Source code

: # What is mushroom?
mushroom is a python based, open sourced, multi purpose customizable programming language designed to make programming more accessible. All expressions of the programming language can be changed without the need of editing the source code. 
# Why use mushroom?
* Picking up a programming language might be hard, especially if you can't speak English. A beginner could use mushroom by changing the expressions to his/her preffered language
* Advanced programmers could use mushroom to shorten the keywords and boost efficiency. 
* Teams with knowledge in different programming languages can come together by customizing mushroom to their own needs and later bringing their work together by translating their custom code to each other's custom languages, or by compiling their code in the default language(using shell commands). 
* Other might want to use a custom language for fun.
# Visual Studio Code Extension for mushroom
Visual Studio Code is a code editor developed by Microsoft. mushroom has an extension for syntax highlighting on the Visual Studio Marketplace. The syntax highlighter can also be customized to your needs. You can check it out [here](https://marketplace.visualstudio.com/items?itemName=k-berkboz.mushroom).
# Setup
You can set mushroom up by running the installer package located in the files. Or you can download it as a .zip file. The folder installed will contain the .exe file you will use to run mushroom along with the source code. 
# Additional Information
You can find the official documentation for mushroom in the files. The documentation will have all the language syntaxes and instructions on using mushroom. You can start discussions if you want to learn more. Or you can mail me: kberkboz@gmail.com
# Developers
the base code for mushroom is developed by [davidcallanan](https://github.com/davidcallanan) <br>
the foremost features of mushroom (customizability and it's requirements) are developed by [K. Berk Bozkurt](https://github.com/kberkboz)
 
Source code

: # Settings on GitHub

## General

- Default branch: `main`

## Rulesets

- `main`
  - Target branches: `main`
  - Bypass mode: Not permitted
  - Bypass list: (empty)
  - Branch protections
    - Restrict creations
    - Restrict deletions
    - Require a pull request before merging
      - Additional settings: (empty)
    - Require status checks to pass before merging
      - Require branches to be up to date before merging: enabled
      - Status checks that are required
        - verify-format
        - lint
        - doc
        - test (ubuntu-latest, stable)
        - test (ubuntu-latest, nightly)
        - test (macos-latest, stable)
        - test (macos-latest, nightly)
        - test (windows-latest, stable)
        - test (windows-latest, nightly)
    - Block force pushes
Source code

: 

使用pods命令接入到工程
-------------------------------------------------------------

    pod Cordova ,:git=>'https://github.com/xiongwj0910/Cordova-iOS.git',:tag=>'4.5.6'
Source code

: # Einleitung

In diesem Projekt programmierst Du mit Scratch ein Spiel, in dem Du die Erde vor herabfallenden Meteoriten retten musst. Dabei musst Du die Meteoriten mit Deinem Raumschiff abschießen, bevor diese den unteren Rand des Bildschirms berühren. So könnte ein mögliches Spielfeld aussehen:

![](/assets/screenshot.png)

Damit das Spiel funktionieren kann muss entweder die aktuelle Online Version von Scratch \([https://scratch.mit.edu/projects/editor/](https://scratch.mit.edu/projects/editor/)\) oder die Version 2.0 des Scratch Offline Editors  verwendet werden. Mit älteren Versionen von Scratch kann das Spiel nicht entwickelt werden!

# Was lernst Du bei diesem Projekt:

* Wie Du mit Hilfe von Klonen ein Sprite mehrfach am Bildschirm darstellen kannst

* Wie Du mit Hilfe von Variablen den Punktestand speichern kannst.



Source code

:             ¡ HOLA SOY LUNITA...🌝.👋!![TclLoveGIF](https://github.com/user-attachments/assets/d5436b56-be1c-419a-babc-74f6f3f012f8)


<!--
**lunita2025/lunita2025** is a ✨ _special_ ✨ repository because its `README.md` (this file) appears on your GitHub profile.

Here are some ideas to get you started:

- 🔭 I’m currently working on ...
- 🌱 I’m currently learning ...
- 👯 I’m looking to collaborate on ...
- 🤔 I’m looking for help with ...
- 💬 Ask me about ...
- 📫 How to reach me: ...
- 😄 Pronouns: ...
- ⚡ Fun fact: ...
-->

= Instructions for the task =
Give the entries again in full, exactly as they are written.

= Answer area =
Source code

: # What is mushroom?
mushroom is a python based, open sourced, multi purpose customizable programming language designed to make programming more accessible. All expressions of the programming language can be changed without the need of editing the source code. 
# Why use mushroom?
* Picking up a programming language might be hard, especially if you can't speak English. A beginner could use mushroom by changing the expressions to his/her preffered language
* Advanced programmers could use mushroom to shorten the keywords and boost efficiency. 
* Teams with knowledge in different programming languages can come together by customizing mushroom to their own needs and later bringing their work together by translating their custom code to each other's custom languages, or by compiling their code in the default language(using shell commands). 
* Other might want to use a custom language for fun.
# Visual Studio Code Extension for mushroom
Visual Studio Code is a code editor developed by Microsoft. mushroom has an extension for syntax highlighting on the Visual Studio Marketplace. The syntax highlighter can also be customized to your needs. You can check it out [here](https://marketplace.visualstudio.com/items?itemName=k-berkboz.mushroom).
# Setup
You can set mushroom up by running the installer package located in the files. Or you can download it as a .zip file. The folder installed will contain the .exe file you will use to run mushroom along with the source code. 
# Additional Information
You can find the official documentation for mushroom in the files. The documentation will have all the language syntaxes and instructions on using mushroom. You can start discussions if you want to learn more. Or you can mail me: kberkboz@gmail.com
# Developers
the base code for mushroom is developed by [davidcallanan](https://github.com/davidcallanan) <br>
the foremost features of mushroom (customizability and it's requirements) are developed by [K. Berk Bozkurt](https://github.com/kberkboz)
 
Source code

: # Settings on GitHub

## General

- Default branch: `main`

## Rulesets

- `main`
  - Target branches: `main`
  - Bypass mode: Not permitted
  - Bypass list: (empty)
  - Branch protections
    - Restrict creations
    - Restrict deletions
    - Require a pull request before merging
      - Additional settings: (empty)
    - Require status checks to pass before merging
      - Require branches to be up to date before merging: enabled
      - Status checks that are required
        - verify-format
        - lint
        - doc
        - test (ubuntu-latest, stable)
        - test (ubuntu-latest, nightly)
        - test (macos-latest, stable)
        - test (macos-latest, nightly)
        - test (windows-latest, stable)
        - test (windows-latest, nightly)
    - Block force pushes
Source code

: 

使用pods命令接入到工程
-------------------------------------------------------------

    pod Cordova ,:git=>'https://github.com/xiongwj0910/Cordova-iOS.git',:tag=>'4.5.6'
Source code

: # Einleitung

In diesem Projekt programmierst Du mit Scratch ein Spiel, in dem Du die Erde vor herabfallenden Meteoriten retten musst. Dabei musst Du die Meteoriten mit Deinem Raumschiff abschießen, bevor diese den unteren Rand des Bildschirms berühren. So könnte ein mögliches Spielfeld aussehen:

![](/assets/screenshot.png)

Damit das Spiel funktionieren kann muss entweder die aktuelle Online Version von Scratch \([https://scratch.mit.edu/projects/editor/](https://scratch.mit.edu/projects/editor/)\) oder die Version 2.0 des Scratch Offline Editors  verwendet werden. Mit älteren Versionen von Scratch kann das Spiel nicht entwickelt werden!

# Was lernst Du bei diesem Projekt:

* Wie Du mit Hilfe von Klonen ein Sprite mehrfach am Bildschirm darstellen kannst

* Wie Du mit Hilfe von Variablen den Punktestand speichern kannst.



Source code

:             ¡ HOLA SOY LUNITA...🌝.👋!![TclLoveGIF](https://github.com/user-attachments/assets/d5436b56-be1c-419a-babc-74f6f3f012f8)


<!--
**lunita2025/lunita2025** is a ✨ _special_ ✨ repository because its `README.md` (this file) appears on your GitHub profile.

Here are some ideas to get you started:

- 🔭 I’m currently working on ...
- 🌱 I’m currently learning ...
- 👯 I’m looking to collaborate on ...
- 🤔 I’m looking for help with ...
- 💬 Ask me about ...
- 📫 How to reach me: ...
- 😄 Pronouns: ...
- ⚡ Fun fact: ...
-->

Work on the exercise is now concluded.